Wszystkie składniki umieścić w misce miksera, wyrobić gładkie ciasto, ciasto wyrabiać przez 3-4 minuty na średnich obrotach. Ciasto będzie dość klejące, ale nie dosypujcie więcej mąki. Po wyrobieniu ciasta należy przykryć miskę folią spożywczą i odstawić na około 40 minut w ciepłe miejsce do wyrośnięcia ciasta.
Po tym czasie wyjąć ciasto z miski na podsypany mąka blat i uformować z ciasta długi wałek lekko spłaszczyć, a następnie pokroić na 12 kawałków 6 dużych paluchów. Bułki przełożyć na wyłożoną papierem do pieczenia blachę, przykryć ściereczką i odstawić na 25 minut do wyrośnięcia.

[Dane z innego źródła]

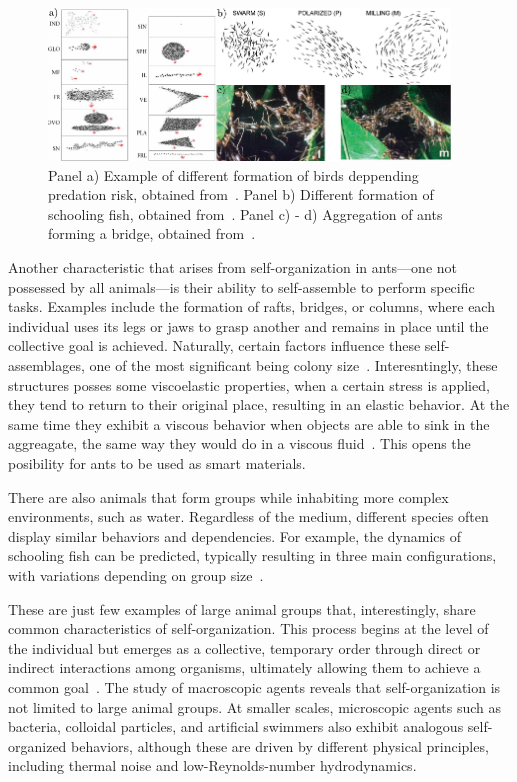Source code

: \begin{figure}
  \begin{center}
    \includegraphics[width=0.95\textwidth]{figures/macroscopicagents.pdf}
  \end{center}
  \caption[Macroscopic Agents example]{Panel a) Example of different formation of birds deppending predation risk, obtained from~\cite{carere2009aerial}. Panel b) Different formation of schooling fish, obtained from~\cite{tunstrom2013collective}. Panel c) - d) Aggregation of ants forming a bridge, obtained from~\cite{anderson2002self}.}\label{fig:macroscopicagents}
\end{figure}


Another characteristic that arises from self-organization in ants—one not possessed by all animals—is their ability to self-assemble to perform specific tasks. Examples include the formation of rafts, bridges, or columns, where each individual uses its legs or jaws to grasp another and remains in place until the collective goal is achieved. Naturally, certain factors influence these self-assemblages, one of the most significant being colony size~\cite{anderson2002self}. Interesntingly, these structures posses some viscoelastic properties, when a certain stress is applied, they tend to return to their original place, resulting in an elastic behavior. At the same time they exhibit a viscous behavior when objects are able to sink in the aggreagate, the same way they would do in a viscous fluid~\cite{tennenbaum2016mechanics}. This opens the posibility for ants to be used as smart materials. 

There are also animals that form groups while inhabiting more complex environments, such as water. Regardless of the medium, different species often display similar behaviors and dependencies. For example, the dynamics of schooling fish can be predicted, typically resulting in three main configurations, with variations depending on group size~\cite{tunstrom2013collective, katz2011inferring, huang2024collective}.

These are just few examples of large animal groups that, interestingly, share common characteristics of self-organization. This process begins at the level of the individual but emerges as a collective, temporary order through direct or indirect interactions among organisms, ultimately allowing them to achieve a common goal~\cite{isaeva2012self}.
The study of macroscopic agents reveals that self-organization is not limited to large animal groups. At smaller scales, microscopic agents such as bacteria, colloidal particles, and artificial swimmers also exhibit analogous self-organized behaviors, although these are driven by different physical principles, including thermal noise and low-Reynolds-number hydrodynamics.

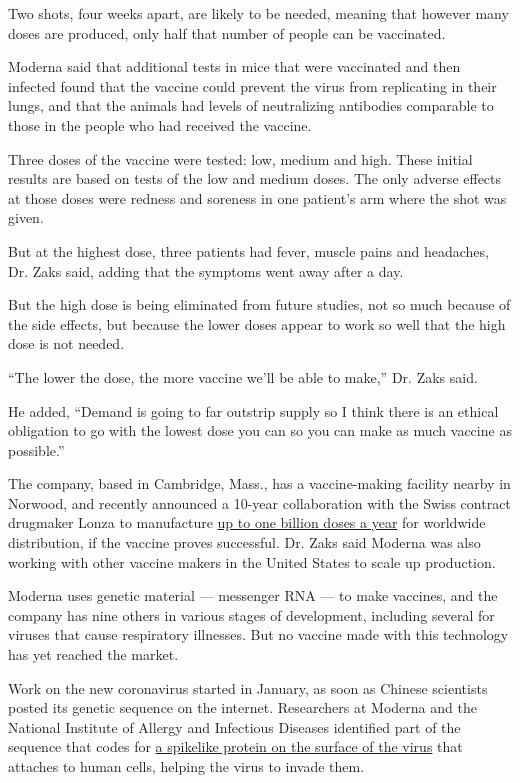 Two shots, four weeks apart, are likely to be needed, meaning that
however many doses are produced, only half that number of people can be
vaccinated.

Moderna said that additional tests in mice that were vaccinated and then
infected found that the vaccine could prevent the virus from replicating
in their lungs, and that the animals had levels of neutralizing
antibodies comparable to those in the people who had received the
vaccine.

Three doses of the vaccine were tested: low, medium and high. These
initial results are based on tests of the low and medium doses. The only
adverse effects at those doses were redness and soreness in one
patient's arm where the shot was given.

But at the highest dose, three patients had fever, muscle pains and
headaches, Dr. Zaks said, adding that the symptoms went away after a
day.

But the high dose is being eliminated from future studies, not so much
because of the side effects, but because the lower doses appear to work
so well that the high dose is not needed.

``The lower the dose, the more vaccine we'll be able to make,'' Dr. Zaks
said.

He added, ``Demand is going to far outstrip supply so I think there is
an ethical obligation to go with the lowest dose you can so you can make
as much vaccine as possible.''

The company, based in Cambridge, Mass., has a vaccine-making facility
nearby in Norwood, and recently announced a 10-year collaboration with
the Swiss contract drugmaker Lonza to manufacture
\href{https://www.cnbc.com/2020/05/01/moderna-and-switzerlands-lonza-strike-a-deal-on-a-potential-coronavirus-vaccine.html}{up
to one billion doses a year} for worldwide distribution, if the vaccine
proves successful. Dr. Zaks said Moderna was also working with other
vaccine makers in the United States to scale up production.

Moderna uses genetic material --- messenger RNA --- to make vaccines,
and the company has nine others in various stages of development,
including several for viruses that cause respiratory illnesses. But no
vaccine made with this technology has yet reached the market.

Work on the new coronavirus started in January, as soon as Chinese
scientists posted its genetic sequence on the internet. Researchers at
Moderna and the National Institute of Allergy and Infectious Diseases
identified part of the sequence that codes for
\href{https://www.nytimes3xbfgragh.onion/interactive/2020/03/11/science/how-coronavirus-hijacks-your-cells.html}{a
spikelike protein on the surface of the virus} that attaches to human
cells, helping the virus to invade them.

Piekarnik rozgrzać do 200 st C opcja górnej i dolnej grzałki. Wyrośnięte bułki wstawić do gorącego piekarnika, piec około 15- 20 minut do zarumienienia wierzchu bułek. Po upieczeniu wyjąć z piekarnika i przełożyć bułki (chwytając za papier) na kratkę, pozostawić do wystygnięcia.
Smacznego!
Notatki
Bułki bardzo długo zachowują ścieżość, jeszce trzeciego dnia po upieczeniu były miękkie i smaczne. Oczywiście bułki przechowujemy w chlebaku lub owinięte folią spożywczą, aby nie obsychały.